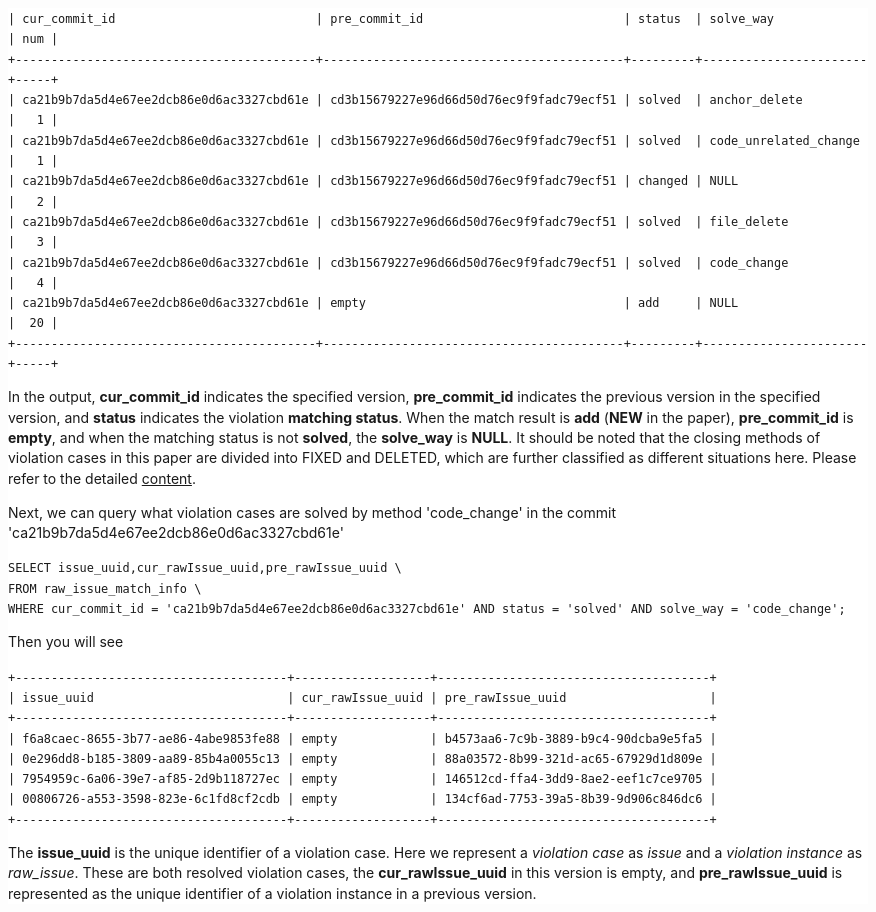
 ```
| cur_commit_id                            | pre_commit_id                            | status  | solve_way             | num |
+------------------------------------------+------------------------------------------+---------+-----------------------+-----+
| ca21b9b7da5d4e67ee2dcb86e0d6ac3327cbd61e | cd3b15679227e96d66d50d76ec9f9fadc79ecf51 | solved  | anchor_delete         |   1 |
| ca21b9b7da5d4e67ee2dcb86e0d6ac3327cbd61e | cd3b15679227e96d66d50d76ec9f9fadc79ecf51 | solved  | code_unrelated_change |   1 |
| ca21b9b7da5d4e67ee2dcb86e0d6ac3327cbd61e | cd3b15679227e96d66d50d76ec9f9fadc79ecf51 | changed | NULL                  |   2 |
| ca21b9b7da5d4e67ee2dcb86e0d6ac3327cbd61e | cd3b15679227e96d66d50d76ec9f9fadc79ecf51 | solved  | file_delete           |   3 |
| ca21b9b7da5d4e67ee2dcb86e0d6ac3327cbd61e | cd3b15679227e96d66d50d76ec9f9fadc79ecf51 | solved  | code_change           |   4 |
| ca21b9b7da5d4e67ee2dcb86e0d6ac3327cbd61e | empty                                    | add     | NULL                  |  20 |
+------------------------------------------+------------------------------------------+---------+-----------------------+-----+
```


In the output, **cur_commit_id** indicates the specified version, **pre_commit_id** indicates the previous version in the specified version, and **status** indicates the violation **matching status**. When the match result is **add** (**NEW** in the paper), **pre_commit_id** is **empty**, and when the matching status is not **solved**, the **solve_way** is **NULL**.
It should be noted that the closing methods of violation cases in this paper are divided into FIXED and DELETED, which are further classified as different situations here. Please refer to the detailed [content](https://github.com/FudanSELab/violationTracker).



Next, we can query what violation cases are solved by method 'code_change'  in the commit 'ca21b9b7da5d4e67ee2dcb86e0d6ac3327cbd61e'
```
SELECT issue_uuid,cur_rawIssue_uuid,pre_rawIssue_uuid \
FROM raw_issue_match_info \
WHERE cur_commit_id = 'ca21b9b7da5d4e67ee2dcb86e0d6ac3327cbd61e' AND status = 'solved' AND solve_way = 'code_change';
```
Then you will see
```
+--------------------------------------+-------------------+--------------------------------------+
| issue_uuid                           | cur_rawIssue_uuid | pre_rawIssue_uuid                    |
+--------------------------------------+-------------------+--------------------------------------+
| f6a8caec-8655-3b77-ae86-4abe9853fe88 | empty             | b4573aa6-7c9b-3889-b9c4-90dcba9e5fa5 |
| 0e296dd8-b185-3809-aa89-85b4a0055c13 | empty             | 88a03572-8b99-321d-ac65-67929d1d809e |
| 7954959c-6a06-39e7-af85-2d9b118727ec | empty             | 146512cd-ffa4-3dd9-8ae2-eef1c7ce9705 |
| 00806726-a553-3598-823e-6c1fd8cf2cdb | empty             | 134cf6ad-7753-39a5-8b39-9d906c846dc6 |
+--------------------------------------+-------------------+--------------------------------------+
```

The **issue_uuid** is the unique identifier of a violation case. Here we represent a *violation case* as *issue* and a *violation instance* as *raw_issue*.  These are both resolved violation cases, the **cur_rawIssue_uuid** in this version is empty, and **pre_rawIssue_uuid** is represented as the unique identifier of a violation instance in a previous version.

ACTIVITY =>
Print the entries above word for word, without pictures.

WRITTEN ANSWER =>
 ```
| cur_commit_id                            | pre_commit_id                            | status  | solve_way             | num |
+------------------------------------------+------------------------------------------+---------+-----------------------+-----+
| ca21b9b7da5d4e67ee2dcb86e0d6ac3327cbd61e | cd3b15679227e96d66d50d76ec9f9fadc79ecf51 | solved  | anchor_delete         |   1 |
| ca21b9b7da5d4e67ee2dcb86e0d6ac3327cbd61e | cd3b15679227e96d66d50d76ec9f9fadc79ecf51 | solved  | code_unrelated_change |   1 |
| ca21b9b7da5d4e67ee2dcb86e0d6ac3327cbd61e | cd3b15679227e96d66d50d76ec9f9fadc79ecf51 | changed | NULL                  |   2 |
| ca21b9b7da5d4e67ee2dcb86e0d6ac3327cbd61e | cd3b15679227e96d66d50d76ec9f9fadc79ecf51 | solved  | file_delete           |   3 |
| ca21b9b7da5d4e67ee2dcb86e0d6ac3327cbd61e | cd3b15679227e96d66d50d76ec9f9fadc79ecf51 | solved  | code_change           |   4 |
| ca21b9b7da5d4e67ee2dcb86e0d6ac3327cbd61e | empty                                    | add     | NULL                  |  20 |
+------------------------------------------+------------------------------------------+---------+-----------------------+-----+
```


In the output, **cur_commit_id** indicates the specified version, **pre_commit_id** indicates the previous version in the specified version, and **status** indicates the violation **matching status**. When the match result is **add** (**NEW** in the paper), **pre_commit_id** is **empty**, and when the matching status is not **solved**, the **solve_way** is **NULL**.
It should be noted that the closing methods of violation cases in this paper are divided into FIXED and DELETED, which are further classified as different situations here. Please refer to the detailed [content](https://github.com/FudanSELab/violationTracker).



Next, we can query what violation cases are solved by method 'code_change'  in the commit 'ca21b9b7da5d4e67ee2dcb86e0d6ac3327cbd61e'
```
SELECT issue_uuid,cur_rawIssue_uuid,pre_rawIssue_uuid \
FROM raw_issue_match_info \
WHERE cur_commit_id = 'ca21b9b7da5d4e67ee2dcb86e0d6ac3327cbd61e' AND status = 'solved' AND solve_way = 'code_change';
```
Then you will see
```
+--------------------------------------+-------------------+--------------------------------------+
| issue_uuid                           | cur_rawIssue_uuid | pre_rawIssue_uuid                    |
+--------------------------------------+-------------------+--------------------------------------+
| f6a8caec-8655-3b77-ae86-4abe9853fe88 | empty             | b4573aa6-7c9b-3889-b9c4-90dcba9e5fa5 |
| 0e296dd8-b185-3809-aa89-85b4a0055c13 | empty             | 88a03572-8b99-321d-ac65-67929d1d809e |
| 7954959c-6a06-39e7-af85-2d9b118727ec | empty             | 146512cd-ffa4-3dd9-8ae2-eef1c7ce9705 |
| 00806726-a553-3598-823e-6c1fd8cf2cdb | empty             | 134cf6ad-7753-39a5-8b39-9d906c846dc6 |
+--------------------------------------+-------------------+--------------------------------------+
```

The **issue_uuid** is the unique identifier of a violation case. Here we represent a *violation case* as *issue* and a *violation instance* as *raw_issue*.  These are both resolved violation cases, the **cur_rawIssue_uuid** in this version is empty, and **pre_rawIssue_uuid** is represented as the unique identifier of a violation instance in a previous version.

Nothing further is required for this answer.